_EXERCISE GOAL_
Your task is to write out every line of the data exactly. Drop the pictures.

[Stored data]

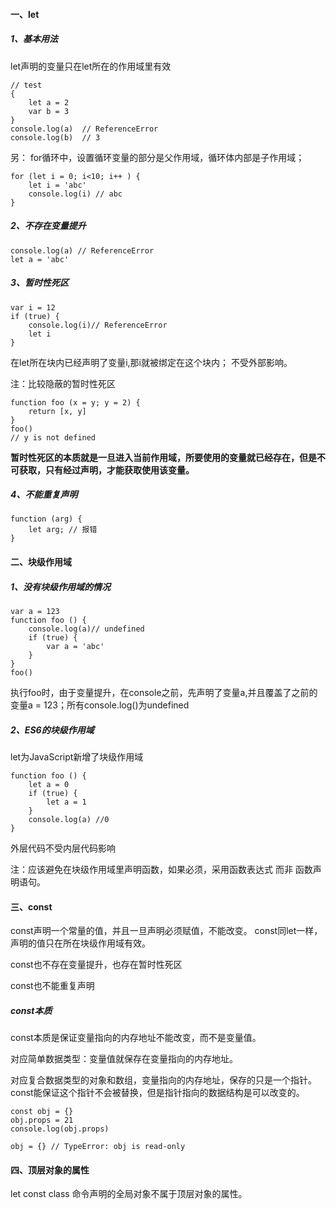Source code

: #### 一、let
##### 1、基本用法
let声明的变量只在let所在的作用域里有效

```
// test
{
    let a = 2
    var b = 3
}
console.log(a)  // ReferenceError
console.log(b)  // 3
```
另： for循环中，设置循环变量的部分是父作用域，循环体内部是子作用域；

```
for (let i = 0; i<10; i++ ) {
    let i = 'abc'
    console.log(i) // abc
}
```
##### 2、不存在变量提升

```
console.log(a) // ReferenceError
let a = 'abc'
```
##### 3、暂时性死区

```
var i = 12
if (true) {
    console.log(i)// ReferenceError
    let i
}
```
在let所在块内已经声明了变量i,那i就被绑定在这个块内；
不受外部影响。

注：比较隐蔽的暂时性死区

```
function foo (x = y; y = 2) {
    return [x, y]
}
foo()
// y is not defined
```
**暂时性死区的本质就是一旦进入当前作用域，所要使用的变量就已经存在，但是不可获取，只有经过声明，才能获取使用该变量。**

##### 4、不能重复声明

```
function (arg) {
    let arg; // 报错
}
```

#### 二、块级作用域
##### 1、没有块级作用域的情况

```
var a = 123
function foo () {
    console.log(a)// undefined
    if (true) {
        var a = 'abc'   
    }
}
foo()
```
执行foo时，由于变量提升，在console之前，先声明了变量a,并且覆盖了之前的变量a = 123；所有console.log()为undefined

##### 2、ES6的块级作用域
let为JavaScript新增了块级作用域

```
function foo () {
    let a = 0
    if (true) {
        let a = 1
    }
    console.log(a) //0
}
```
外层代码不受内层代码影响

注：应该避免在块级作用域里声明函数，如果必须，采用函数表达式 而非 函数声明语句。

#### 三、const
const声明一个常量的值，并且一旦声明必须赋值，不能改变。
const同let一样，声明的值只在所在块级作用域有效。

const也不存在变量提升，也存在暂时性死区

const也不能重复声明

##### const本质
const本质是保证变量指向的内存地址不能改变，而不是变量值。

对应简单数据类型：变量值就保存在变量指向的内存地址。

对应复合数据类型的对象和数组，变量指向的内存地址，保存的只是一个指针。const能保证这个指针不会被替换，但是指针指向的数据结构是可以改变的。

```
const obj = {}
obj.props = 21
console.log(obj.props)

obj = {} // TypeError: obj is read-only
```

#### 四、顶层对象的属性
let const  class 命令声明的全局对象不属于顶层对象的属性。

_YOUR RESPONSE_
Source code

: #### 一、let
##### 1、基本用法
let声明的变量只在let所在的作用域里有效

```
// test
{
    let a = 2
    var b = 3
}
console.log(a)  // ReferenceError
console.log(b)  // 3
```
另： for循环中，设置循环变量的部分是父作用域，循环体内部是子作用域；

```
for (let i = 0; i<10; i++ ) {
    let i = 'abc'
    console.log(i) // abc
}
```
##### 2、不存在变量提升

```
console.log(a) // ReferenceError
let a = 'abc'
```
##### 3、暂时性死区

```
var i = 12
if (true) {
    console.log(i)// ReferenceError
    let i
}
```
在let所在块内已经声明了变量i,那i就被绑定在这个块内；
不受外部影响。

注：比较隐蔽的暂时性死区

```
function foo (x = y; y = 2) {
    return [x, y]
}
foo()
// y is not defined
```
**暂时性死区的本质就是一旦进入当前作用域，所要使用的变量就已经存在，但是不可获取，只有经过声明，才能获取使用该变量。**

##### 4、不能重复声明

```
function (arg) {
    let arg; // 报错
}
```

#### 二、块级作用域
##### 1、没有块级作用域的情况

```
var a = 123
function foo () {
    console.log(a)// undefined
    if (true) {
        var a = 'abc'   
    }
}
foo()
```
执行foo时，由于变量提升，在console之前，先声明了变量a,并且覆盖了之前的变量a = 123；所有console.log()为undefined

##### 2、ES6的块级作用域
let为JavaScript新增了块级作用域

```
function foo () {
    let a = 0
    if (true) {
        let a = 1
    }
    console.log(a) //0
}
```
外层代码不受内层代码影响

注：应该避免在块级作用域里声明函数，如果必须，采用函数表达式 而非 函数声明语句。

#### 三、const
const声明一个常量的值，并且一旦声明必须赋值，不能改变。
const同let一样，声明的值只在所在块级作用域有效。

const也不存在变量提升，也存在暂时性死区

const也不能重复声明

##### const本质
const本质是保证变量指向的内存地址不能改变，而不是变量值。

对应简单数据类型：变量值就保存在变量指向的内存地址。

对应复合数据类型的对象和数组，变量指向的内存地址，保存的只是一个指针。const能保证这个指针不会被替换，但是指针指向的数据结构是可以改变的。

```
const obj = {}
obj.props = 21
console.log(obj.props)

obj = {} // TypeError: obj is read-only
```

#### 四、顶层对象的属性
let const  class 命令声明的全局对象不属于顶层对象的属性。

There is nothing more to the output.